Review Price £429.90
For all our misgivings over operation, you simply cannot argue with the SC-2022’s quality when it has a movie soundtrack coursing through its circuits. When Tony Stark misguidedly takes to the Monaco F1 track during Iron Man 2 on Blu-ray, the experience is electrifying – quite literally, once Mickey Rourke starts slicing cars in half with his plasma-powered whips.
The roar of engines is rich and fulsome, with terrific bass depth and the right amount of rasp at the top end. As the cars zip past the camera, the Pioneer’s steering is smooth and fast, while crowd noises fill the expansive soundstage and the pumping score really gets your motor running. Surround effects are skilfully manipulated and accurately placed.

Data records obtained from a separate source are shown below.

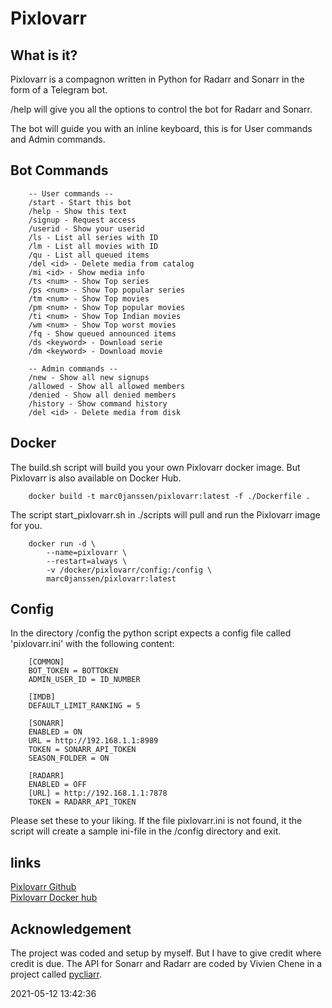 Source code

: # Pixlovarr

## What is it?

Pixlovarr is a compagnon written in Python for Radarr and Sonarr in the form of a Telegram bot.

/help will give you all the options to control the bot for Radarr and Sonarr.

The bot will guide you with an inline keyboard, this is for User commands and Admin commands.

## Bot Commands

        -- User commands --
        /start - Start this bot
        /help - Show this text
        /signup - Request access
        /userid - Show your userid
        /ls - List all series with ID
        /lm - List all movies with ID
        /qu - List all queued items
        /del <id> - Delete media from catalog
        /mi <id> - Show media info
        /ts <num> - Show Top series
        /ps <num> - Show Top popular series
        /tm <num> - Show Top movies
        /pm <num> - Show Top popular movies
        /ti <num> - Show Top Indian movies
        /wm <num> - Show Top worst movies
        /fq - Show queued announced items
        /ds <keyword> - Download serie
        /dm <keyword> - Download movie

        -- Admin commands --
        /new - Show all new signups
        /allowed - Show all allowed members
        /denied - Show all denied members
        /history - Show command history
        /del <id> - Delete media from disk

## Docker

The build.sh script will build you your own Pixlovarr docker image. But Pixlovarr is also available on Docker Hub.

        docker build -t marc0janssen/pixlovarr:latest -f ./Dockerfile .

The script start_pixlovarr.sh in ./scripts will pull and run the Pixlovarr image for you.

        docker run -d \
            --name=pixlovarr \
            --restart=always \
            -v /docker/pixlovarr/config:/config \
            marc0janssen/pixlovarr:latest

## Config

In the directory /config the python script expects a config file called 'pixlovarr.ini' with the following content:

        [COMMON]
        BOT_TOKEN = BOTTOKEN
        ADMIN_USER_ID = ID_NUMBER

        [IMDB]
        DEFAULT_LIMIT_RANKING = 5

        [SONARR]
        ENABLED = ON
        URL = http://192.168.1.1:8989
        TOKEN = SONARR_API_TOKEN
        SEASON_FOLDER = ON

        [RADARR]
        ENABLED = OFF
        [URL] = http://192.168.1.1:7878
        TOKEN = RADARR_API_TOKEN

Please set these to your liking. If the file pixlovarr.ini is not found, it the script will create a sample ini-file in the /config directory and exit.

## links

[Pixlovarr Github](https://github.com/marc0janssen/pixlovarr) \
[Pixlovarr Docker hub](https://hub.docker.com/r/marc0janssen/pixlovarr)

## Acknowledgement

The project was coded and setup by myself. But I have to give credit where credit is due. The API for Sonarr and Radarr are coded by Vivien Chene in a project called [pycliarr](https://github.com/vche/pycliarr).

2021-05-12 13:42:36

The SC-2022 boasts good levels of power and dynamism, blasting out effects and rumbling bass with enough visceral energy to make it feel like you’re sitting trackside. Sliced-up cars crash to the ground with frightening force, but the Pioneer’s smooth tuning and effective MCACC EQ stops them sounding harsh or resonant, even at loud volumes. That means you can crank it up to neighbour-bothering levels without fear of your eardrums being pierced.
You could argue that this lack of harshness is a result of Pioneer playing it a little safe, going for a smoother, more sophisticated tone over an edgier, brighter one. Rival amps from the likes of Onkyo and Yamaha have more bite in the mids and highs, making action scenes seem even more exciting, whereas the SC-2022 feels like it could go up another gear at times. This isn’t a major criticism, just something to bear in mind if you like your sound more Geoff Capes than Jeff Banks.

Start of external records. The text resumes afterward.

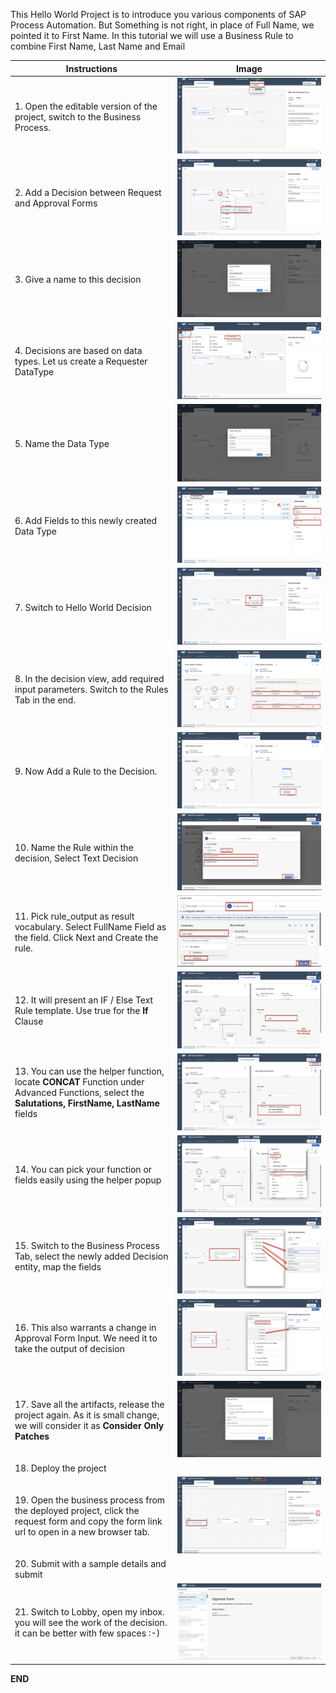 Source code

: This Hello World Project is to introduce you various components of SAP Process Automation. But Something is not right, in place of Full Name, we pointed it to First Name. In this tutorial we will use a Business Rule to combine First Name, Last Name and Email

Instructions | Image
------------ | -----
1. Open the editable version of the project, switch to the Business Process. | ![](Images/OpenTheEditableVersion.png)
2. Add a Decision between Request and Approval Forms | ![](Images/AddADecision.png)
3. Give a name to this decision  | ![](Images/NameTheDecision.png)
4. Decisions are based on data types. Let us create a Requester DataType | ![](Images/AddADataType.png)
5. Name the Data Type | ![](Images/NameTheDataType.png)
6. Add Fields to this newly created Data Type | ![](Images/AddFieldsToDataType.png)
7. Switch to Hello World Decision | ![](Images/OpenHelloWorldDecision.png)
8. In the decision view, add required input parameters. Switch to the Rules Tab in the end. | ![](Images/AddDecisionInputParameters.png)
9. Now Add a Rule to the Decision. | ![](Images/AddARuleToTheDecision.png)
10. Name the Rule within the decision, Select Text Decision | ![](Images/NameTheRuleInDecision.png)
11. Pick rule_output as result vocabulary. Select FullName Field as the field. Click Next and Create the rule. | ![](Images/AddConfigureResultsInDecision.png)
12. It will present an IF / Else Text Rule template. Use true for the **If** Clause | ![](Images/CreateBusinessDecision_1_2.png)
13. You can use the helper function, locate **CONCAT** Function under Advanced Functions, select the **Salutations, FirstName, LastName** fields | ![](Images/CreateBusinessDecision_2_2.png)
14. You can pick your function or fields easily using the helper popup | ![](Images/DecisionHelperRoutine.png)
15. Switch to the Business Process Tab, select the newly added Decision entity, map the fields | ![](Images/ConfigureHelloWorldDecision.png)
16. This also warrants a change in Approval Form Input. We need it to take the output of decision | ![](Images/MapRightFieldInApprovalForm.png)
17. Save all the artifacts, release the project again. As it is small change, we will consider it as **Consider Only Patches** | ![](Images/ReleaseAgainProject.png)
18. Deploy the project |
19. Open the business process from the deployed project, click the request form and copy the form link url to open in a new browser tab.  | ![](Images/OpenTheFormLinkURL2.png)
20. Submit with a sample details and submit |
21. Switch to Lobby, open my inbox. you will see the work of the decision. it can be better with few spaces :-) | ![](Images/OpenMyInbox2.png)

**END**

But the Pioneer’s smooth, sophisticated nature does make for a detailed listen, packing the soundstage with small nuances and velvety ambience. Even Iron Man 2’s most innocuous talky scenes are absorbing – as Pepper and Tony bicker in the lab, the electronic whirring and bleeping sparkles from every speaker.
It’s also a very musical receiver, shaping songs with elegance and fluidity. Again there’s plenty of detail – particularly with hi-res FLAC files – and the overall balance is spot-on, but it’s the naturalness of the sound that seals the deal.

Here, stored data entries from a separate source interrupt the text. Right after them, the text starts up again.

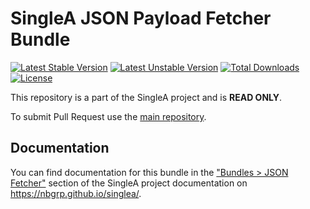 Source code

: # SingleA JSON Payload Fetcher Bundle

[![Latest Stable Version](http://poser.pugx.org/nbgrp/singlea-json-fetcher-bundle/v)](https://packagist.org/packages/nbgrp/singlea-json-fetcher-bundle)
[![Latest Unstable Version](http://poser.pugx.org/nbgrp/singlea-json-fetcher-bundle/v/unstable)](https://packagist.org/packages/nbgrp/singlea-json-fetcher-bundle)
[![Total Downloads](http://poser.pugx.org/nbgrp/singlea-json-fetcher-bundle/downloads)](https://packagist.org/packages/nbgrp/singlea-json-fetcher-bundle)
[![License](http://poser.pugx.org/nbgrp/singlea-json-fetcher-bundle/license)](https://packagist.org/packages/nbgrp/singlea-json-fetcher-bundle)

This repository is a part of the SingleA project and is **READ ONLY**.

To submit Pull Request use the [main repository](https://github.com/nbgrp/singlea).

## Documentation

You can find documentation for this bundle in
the ["Bundles > JSON Fetcher"](https://nbgrp.github.io/singlea/bundles/json-fetcher/) section of the
SingleA project documentation on https://nbgrp.github.io/singlea/.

If you can do without the frills found on Pioneer’s step-up and equivalent 2013 models, such as 4K upscaling, extra HDMI ports and MHL support, then the SC-2022 is an absolute bargain. For well under £500 online, you’re getting a much higher-end receiver than you would normally would for this sort of money (it cost around £900 at launch).
It’s a fabulous-looking, well-specced amp that offers silky sound quality, bags of power and a solid feature list. Among its many talents are AirPlay, DLNA file streaming, hi-res audio support, internet radio and an obscene amount of sound modes. It lacks the new-fangled features of 2013’s similarly-priced budget amps, but that’s the downside of buying an older model.
Where the SC-2022 loses most Brownie points is ease of use. The remote is a mess and navigating the onscreen menus is like watching paint dry – if you have a smartphone or tablet, the control app is an absolute must. It’s also a smoother, more restrained listen than some rivals, and doesn’t quite get the adrenalin flowing in the same way. But the SC-2022 is still an assured performer and well worth a punt if you want high-end quality at a budget price.
The Pioneer SC-2022 AV receiver has the spec and sound quality still to stand up against the 2013 competition, making it a real bargain at this knock-down price.